* EXERCISE PROMPT:
Using the listing below, keep only the lines with the word "Gazárková" and copy them.

* SOURCE MATERIAL:
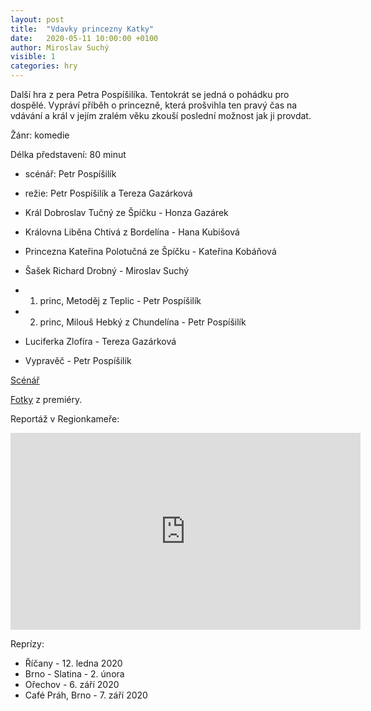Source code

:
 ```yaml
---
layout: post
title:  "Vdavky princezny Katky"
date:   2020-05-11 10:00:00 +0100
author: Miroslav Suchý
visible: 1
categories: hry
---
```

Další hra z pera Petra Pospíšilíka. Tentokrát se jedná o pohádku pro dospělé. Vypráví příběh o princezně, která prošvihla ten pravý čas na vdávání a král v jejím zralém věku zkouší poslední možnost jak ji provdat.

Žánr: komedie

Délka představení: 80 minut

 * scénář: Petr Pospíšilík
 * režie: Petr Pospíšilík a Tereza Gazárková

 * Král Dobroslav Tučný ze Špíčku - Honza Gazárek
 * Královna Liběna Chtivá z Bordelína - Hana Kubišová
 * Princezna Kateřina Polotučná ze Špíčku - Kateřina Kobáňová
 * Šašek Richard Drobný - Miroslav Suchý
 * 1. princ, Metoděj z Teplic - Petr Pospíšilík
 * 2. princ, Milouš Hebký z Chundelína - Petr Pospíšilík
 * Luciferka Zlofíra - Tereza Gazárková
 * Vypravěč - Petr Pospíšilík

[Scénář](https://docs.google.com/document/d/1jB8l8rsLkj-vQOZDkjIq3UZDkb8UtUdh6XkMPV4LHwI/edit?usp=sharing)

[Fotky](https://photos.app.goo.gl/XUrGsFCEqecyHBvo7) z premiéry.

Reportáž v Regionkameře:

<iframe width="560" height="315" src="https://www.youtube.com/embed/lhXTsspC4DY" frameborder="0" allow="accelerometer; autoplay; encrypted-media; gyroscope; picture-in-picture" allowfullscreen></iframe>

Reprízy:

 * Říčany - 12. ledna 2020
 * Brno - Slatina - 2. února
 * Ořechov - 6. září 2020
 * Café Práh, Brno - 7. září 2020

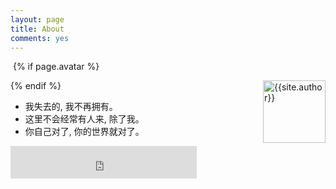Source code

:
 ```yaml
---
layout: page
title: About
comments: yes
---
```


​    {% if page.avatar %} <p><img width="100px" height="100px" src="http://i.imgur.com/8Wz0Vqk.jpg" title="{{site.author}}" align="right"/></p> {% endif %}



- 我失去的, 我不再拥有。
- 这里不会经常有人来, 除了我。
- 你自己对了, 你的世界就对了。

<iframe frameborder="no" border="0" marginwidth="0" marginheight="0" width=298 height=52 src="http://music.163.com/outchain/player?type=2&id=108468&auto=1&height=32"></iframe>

* * *

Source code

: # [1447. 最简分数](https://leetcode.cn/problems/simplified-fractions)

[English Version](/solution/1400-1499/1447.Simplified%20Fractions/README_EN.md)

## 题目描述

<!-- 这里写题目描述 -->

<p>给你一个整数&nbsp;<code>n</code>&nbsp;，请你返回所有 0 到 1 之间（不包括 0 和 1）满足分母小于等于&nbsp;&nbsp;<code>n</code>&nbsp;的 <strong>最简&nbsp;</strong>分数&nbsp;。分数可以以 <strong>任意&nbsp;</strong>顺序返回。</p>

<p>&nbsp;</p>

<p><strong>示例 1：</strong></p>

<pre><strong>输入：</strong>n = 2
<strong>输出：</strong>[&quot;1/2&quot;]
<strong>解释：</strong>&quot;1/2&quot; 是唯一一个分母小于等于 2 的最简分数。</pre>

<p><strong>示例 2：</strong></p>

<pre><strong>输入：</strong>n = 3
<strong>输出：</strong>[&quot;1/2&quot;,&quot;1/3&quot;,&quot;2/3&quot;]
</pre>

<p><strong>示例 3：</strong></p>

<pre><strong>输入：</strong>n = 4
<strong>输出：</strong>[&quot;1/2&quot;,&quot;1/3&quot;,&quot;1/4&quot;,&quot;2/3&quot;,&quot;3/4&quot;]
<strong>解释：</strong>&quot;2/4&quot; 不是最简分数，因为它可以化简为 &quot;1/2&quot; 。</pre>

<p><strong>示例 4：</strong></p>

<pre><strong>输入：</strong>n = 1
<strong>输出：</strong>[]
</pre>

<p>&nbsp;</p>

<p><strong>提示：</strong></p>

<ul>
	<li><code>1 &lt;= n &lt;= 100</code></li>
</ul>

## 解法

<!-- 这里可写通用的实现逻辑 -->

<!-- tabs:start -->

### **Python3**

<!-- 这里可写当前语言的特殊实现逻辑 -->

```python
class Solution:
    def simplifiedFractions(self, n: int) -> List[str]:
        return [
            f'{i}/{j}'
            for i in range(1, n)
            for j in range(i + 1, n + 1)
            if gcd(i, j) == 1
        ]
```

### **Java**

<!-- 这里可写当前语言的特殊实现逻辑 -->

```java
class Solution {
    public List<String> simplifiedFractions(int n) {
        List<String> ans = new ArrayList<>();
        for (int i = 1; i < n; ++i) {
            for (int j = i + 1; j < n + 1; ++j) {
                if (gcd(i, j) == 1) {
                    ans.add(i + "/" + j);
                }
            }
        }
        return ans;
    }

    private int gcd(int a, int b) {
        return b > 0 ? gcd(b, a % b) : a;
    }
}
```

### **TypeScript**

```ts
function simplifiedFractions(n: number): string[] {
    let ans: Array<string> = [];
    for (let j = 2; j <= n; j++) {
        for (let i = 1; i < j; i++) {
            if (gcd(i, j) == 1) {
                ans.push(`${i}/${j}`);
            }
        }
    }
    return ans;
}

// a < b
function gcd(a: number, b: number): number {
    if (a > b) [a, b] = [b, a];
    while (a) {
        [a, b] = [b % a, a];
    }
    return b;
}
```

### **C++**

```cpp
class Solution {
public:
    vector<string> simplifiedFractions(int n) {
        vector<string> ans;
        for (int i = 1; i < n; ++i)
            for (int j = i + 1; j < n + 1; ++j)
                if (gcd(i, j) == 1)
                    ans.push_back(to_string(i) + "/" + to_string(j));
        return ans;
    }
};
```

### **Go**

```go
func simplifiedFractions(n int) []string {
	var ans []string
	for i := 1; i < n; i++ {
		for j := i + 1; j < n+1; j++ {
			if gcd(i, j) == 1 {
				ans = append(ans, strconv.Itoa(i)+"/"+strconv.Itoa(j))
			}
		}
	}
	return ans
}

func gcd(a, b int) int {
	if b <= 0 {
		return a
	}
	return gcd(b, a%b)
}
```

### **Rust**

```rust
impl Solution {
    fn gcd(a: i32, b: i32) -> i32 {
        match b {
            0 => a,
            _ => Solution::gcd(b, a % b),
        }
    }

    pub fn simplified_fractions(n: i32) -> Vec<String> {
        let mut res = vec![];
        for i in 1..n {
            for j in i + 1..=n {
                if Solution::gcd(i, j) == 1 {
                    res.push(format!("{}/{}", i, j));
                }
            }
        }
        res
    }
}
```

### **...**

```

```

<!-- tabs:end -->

---

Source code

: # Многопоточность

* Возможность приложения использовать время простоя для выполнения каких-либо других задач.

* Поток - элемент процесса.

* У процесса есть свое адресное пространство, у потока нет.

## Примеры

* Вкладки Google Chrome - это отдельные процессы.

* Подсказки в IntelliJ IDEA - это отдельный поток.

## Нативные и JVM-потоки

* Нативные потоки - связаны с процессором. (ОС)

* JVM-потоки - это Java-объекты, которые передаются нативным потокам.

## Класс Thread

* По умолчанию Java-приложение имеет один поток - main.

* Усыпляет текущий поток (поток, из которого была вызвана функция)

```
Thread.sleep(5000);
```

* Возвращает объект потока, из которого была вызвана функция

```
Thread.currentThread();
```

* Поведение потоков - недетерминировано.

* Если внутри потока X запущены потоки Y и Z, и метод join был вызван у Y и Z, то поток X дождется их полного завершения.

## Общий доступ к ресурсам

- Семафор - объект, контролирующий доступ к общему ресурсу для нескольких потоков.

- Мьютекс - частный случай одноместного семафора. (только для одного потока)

* ANSWER TO THIS PROBLEM:
 * režie: Petr Pospíšilík a Tereza Gazárková
 * Luciferka Zlofíra - Tereza Gazárková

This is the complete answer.